* [Task item]
In the entries that follow, find the line containing "2018年08月13日"; from there, copy every line exactly through the line containing "2018年08月04日".

- Opening Delimiter -

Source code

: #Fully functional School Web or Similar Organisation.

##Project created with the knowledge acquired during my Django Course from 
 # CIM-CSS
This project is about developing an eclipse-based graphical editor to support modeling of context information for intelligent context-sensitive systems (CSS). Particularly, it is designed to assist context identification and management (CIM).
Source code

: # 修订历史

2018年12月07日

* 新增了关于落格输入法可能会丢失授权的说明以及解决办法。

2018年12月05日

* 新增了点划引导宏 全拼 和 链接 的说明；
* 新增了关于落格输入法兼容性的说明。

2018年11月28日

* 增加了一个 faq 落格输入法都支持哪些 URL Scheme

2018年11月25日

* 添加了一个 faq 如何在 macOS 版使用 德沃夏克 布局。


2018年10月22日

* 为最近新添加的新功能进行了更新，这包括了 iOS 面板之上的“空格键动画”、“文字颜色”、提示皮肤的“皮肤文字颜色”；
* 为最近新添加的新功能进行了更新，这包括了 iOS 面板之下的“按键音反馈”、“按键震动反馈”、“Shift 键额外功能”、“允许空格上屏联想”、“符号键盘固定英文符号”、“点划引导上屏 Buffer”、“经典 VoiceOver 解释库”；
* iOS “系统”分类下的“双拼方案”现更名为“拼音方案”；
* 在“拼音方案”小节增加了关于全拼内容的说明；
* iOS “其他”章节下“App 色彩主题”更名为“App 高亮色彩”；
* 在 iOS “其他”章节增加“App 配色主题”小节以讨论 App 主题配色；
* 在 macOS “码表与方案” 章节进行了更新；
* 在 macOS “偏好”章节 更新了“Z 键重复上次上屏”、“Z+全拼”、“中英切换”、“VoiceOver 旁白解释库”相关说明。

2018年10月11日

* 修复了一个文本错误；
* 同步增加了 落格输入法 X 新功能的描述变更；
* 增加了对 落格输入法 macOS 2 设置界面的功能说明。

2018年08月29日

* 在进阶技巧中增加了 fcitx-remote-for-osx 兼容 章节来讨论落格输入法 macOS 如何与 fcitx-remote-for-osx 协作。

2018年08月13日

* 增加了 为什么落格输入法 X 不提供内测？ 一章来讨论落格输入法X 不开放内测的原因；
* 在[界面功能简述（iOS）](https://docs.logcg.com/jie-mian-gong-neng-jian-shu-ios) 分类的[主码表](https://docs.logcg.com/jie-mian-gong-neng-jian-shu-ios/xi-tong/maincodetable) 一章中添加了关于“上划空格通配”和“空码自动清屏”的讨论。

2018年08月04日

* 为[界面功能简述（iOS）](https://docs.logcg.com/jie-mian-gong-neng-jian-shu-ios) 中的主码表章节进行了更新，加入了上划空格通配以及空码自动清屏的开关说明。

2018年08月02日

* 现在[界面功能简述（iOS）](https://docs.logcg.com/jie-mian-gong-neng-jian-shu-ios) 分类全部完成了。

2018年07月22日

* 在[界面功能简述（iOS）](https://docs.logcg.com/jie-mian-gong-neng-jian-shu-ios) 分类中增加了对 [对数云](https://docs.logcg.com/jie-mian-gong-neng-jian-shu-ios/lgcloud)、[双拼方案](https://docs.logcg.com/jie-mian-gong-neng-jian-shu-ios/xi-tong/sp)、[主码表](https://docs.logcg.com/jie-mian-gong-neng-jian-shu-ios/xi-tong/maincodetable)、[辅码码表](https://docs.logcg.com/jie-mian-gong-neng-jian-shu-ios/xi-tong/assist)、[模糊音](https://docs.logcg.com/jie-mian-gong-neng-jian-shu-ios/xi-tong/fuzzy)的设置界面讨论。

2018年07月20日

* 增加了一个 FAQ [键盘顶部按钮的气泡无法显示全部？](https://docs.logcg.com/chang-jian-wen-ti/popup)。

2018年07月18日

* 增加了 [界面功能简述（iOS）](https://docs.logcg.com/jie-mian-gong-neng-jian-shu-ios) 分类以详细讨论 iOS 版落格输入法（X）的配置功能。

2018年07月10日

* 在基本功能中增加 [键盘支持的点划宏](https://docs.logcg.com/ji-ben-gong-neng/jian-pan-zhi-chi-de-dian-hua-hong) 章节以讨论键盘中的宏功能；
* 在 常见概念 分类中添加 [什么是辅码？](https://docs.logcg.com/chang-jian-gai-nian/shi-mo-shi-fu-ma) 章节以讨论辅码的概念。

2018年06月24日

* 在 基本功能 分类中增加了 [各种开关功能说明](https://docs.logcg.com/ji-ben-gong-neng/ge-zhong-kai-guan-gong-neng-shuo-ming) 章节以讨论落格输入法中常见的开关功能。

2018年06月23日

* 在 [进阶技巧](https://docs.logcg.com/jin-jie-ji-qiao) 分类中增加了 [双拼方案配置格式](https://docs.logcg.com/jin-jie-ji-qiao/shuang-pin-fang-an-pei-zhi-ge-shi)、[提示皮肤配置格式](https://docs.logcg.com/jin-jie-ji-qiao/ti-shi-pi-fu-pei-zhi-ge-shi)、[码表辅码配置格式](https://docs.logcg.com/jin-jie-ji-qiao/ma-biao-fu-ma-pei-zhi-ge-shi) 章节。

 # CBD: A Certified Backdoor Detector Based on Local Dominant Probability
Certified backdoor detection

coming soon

- Closing Delimiter -

* [Task output]
2018年08月13日

* 增加了 为什么落格输入法 X 不提供内测？ 一章来讨论落格输入法X 不开放内测的原因；
* 在[界面功能简述（iOS）](https://docs.logcg.com/jie-mian-gong-neng-jian-shu-ios) 分类的[主码表](https://docs.logcg.com/jie-mian-gong-neng-jian-shu-ios/xi-tong/maincodetable) 一章中添加了关于“上划空格通配”和“空码自动清屏”的讨论。

2018年08月04日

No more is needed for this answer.